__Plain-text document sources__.

*** Block opens ***

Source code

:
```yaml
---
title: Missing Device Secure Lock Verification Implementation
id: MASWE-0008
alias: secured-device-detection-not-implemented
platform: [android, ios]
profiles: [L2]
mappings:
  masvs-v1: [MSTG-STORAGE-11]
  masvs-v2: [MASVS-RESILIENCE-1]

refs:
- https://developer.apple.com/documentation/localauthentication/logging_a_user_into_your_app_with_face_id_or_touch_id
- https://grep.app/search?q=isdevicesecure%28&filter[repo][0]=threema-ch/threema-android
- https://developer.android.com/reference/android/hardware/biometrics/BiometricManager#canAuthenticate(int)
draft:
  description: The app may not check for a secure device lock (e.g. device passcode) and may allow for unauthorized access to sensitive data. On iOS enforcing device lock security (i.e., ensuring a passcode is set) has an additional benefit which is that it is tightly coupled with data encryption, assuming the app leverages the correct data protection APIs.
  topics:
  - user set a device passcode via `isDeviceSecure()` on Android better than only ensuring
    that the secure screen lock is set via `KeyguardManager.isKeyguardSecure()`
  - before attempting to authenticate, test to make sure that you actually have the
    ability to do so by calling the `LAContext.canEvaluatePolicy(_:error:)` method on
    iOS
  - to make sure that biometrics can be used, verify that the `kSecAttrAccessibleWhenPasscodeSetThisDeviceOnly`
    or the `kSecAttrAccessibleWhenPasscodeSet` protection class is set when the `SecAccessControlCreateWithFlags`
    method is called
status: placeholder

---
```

*** Block closes ***

__Aim of the exercise__.
Copy out the lines of the records above in which the string "developer" appears.

__Your solution__.
- https://developer.apple.com/documentation/localauthentication/logging_a_user_into_your_app_with_face_id_or_touch_id
- https://developer.android.com/reference/android/hardware/biometrics/BiometricManager#canAuthenticate(int)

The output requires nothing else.